Vediamo innanzitutto il caso, così come lo si può desumere dal testo di Cass. 9331/2024.
Due persone unite da vincolo di matrimonio stipulano un contratto di conto corrente bancario con firma disgiunta.
A latere si aggiunge un contratto per servizi di investimento.
I titoli acquistati, però, vanno in minusvalenza. I coniugi promuovono quindi un giudizio nei confronti dell’istituto per far valere la nullità del contratto. Sostengono, in particolare che il contratto quadro sarebbe affetto da nullità mancanza di forma scritta e che il vizio di forma travolgerebbe anche i singoli ordini di acquisto. La firma di uno dei due, in particolare, sarebbe falsa.
Le conseguenze? La nullità degli ordini comporterebbe l’obbligo per la banca di retrocedere il capitale originariamente investito, mentre le minusvalenze rimarrebbero in capo alla Banca.
Nelle fasi di merito si accerta che, effettivamente, la firma di uno dei due correntisti non è autentica, ma gli esiti non sono quelli auspicati dai due investitori.

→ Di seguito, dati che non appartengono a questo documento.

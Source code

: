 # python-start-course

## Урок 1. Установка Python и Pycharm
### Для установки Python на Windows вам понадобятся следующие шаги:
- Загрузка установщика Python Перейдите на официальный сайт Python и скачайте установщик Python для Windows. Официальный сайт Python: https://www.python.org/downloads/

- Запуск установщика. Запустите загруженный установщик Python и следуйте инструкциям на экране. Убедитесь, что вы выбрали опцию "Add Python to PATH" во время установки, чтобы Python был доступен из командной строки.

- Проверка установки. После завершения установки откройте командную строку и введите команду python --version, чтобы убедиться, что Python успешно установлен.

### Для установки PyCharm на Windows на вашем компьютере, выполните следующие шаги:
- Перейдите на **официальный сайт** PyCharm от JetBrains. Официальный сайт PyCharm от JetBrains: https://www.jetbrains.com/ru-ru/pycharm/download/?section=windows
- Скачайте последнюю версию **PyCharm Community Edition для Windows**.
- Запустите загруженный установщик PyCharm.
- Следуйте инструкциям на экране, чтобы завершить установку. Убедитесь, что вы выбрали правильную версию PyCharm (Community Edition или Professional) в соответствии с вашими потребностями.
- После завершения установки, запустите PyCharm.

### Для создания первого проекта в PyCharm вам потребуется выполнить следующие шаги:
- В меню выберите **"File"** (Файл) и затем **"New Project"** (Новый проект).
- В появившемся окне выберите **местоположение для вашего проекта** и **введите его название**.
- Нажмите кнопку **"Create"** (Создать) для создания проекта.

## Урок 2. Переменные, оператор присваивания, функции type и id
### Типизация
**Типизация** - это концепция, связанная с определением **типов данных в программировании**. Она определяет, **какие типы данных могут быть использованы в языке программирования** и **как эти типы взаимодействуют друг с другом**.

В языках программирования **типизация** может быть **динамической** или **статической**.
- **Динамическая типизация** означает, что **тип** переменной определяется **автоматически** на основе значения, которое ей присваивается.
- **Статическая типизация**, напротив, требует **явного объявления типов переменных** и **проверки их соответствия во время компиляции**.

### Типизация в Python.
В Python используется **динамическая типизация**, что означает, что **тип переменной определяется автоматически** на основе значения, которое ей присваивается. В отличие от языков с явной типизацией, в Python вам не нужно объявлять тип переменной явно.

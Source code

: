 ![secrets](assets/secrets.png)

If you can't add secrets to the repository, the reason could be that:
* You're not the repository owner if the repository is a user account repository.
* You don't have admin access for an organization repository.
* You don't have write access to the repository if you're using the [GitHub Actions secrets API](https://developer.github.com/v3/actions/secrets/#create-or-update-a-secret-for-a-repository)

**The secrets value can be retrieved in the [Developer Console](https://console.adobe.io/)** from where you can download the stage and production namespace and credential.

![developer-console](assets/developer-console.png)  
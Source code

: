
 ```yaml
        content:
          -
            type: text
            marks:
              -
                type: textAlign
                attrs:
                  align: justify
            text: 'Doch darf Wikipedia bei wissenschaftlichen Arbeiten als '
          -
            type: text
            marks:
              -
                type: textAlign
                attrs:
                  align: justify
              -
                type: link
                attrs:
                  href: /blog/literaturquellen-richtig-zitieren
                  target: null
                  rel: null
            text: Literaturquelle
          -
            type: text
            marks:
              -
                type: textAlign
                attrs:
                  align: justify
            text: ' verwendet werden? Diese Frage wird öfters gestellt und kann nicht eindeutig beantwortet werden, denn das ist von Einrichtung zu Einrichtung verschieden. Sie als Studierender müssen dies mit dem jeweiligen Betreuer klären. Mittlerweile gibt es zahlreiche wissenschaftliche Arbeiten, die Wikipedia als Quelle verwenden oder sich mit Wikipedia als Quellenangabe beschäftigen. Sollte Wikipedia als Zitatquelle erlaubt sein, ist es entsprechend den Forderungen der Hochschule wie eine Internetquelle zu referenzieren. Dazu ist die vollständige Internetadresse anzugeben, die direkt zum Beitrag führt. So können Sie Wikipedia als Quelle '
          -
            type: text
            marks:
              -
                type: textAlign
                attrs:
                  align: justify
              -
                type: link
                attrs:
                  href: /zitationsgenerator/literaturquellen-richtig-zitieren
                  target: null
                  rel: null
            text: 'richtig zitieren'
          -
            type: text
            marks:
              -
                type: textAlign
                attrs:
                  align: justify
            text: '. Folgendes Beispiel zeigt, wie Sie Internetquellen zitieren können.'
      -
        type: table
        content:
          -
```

Di diverso avviso la suprema Corte.
La cassazione riconosce le ragioni degli investitori, in quanto la possibilità di disporre con firma disgiunta vale solo per le operazioni di conto corrente, non per i servizi di investimento.
Ecco il principio di diritto enunciato: “in tema di intermediazione finanziaria, il contratto quadro sottoscritto da uno solo dei due investitori è nullo per difetto di forma, con conseguente travolgimento degli ordini di acquisto nei confronti di entrambi…..”.
Perplessità? Personalmente si: se uno dei due contitolari può operare sul conto con firma disgiunta, perché il successivo contratto di impiego delle somme prelevate dovrebbe necessitare della firma di entrambi i contitolari?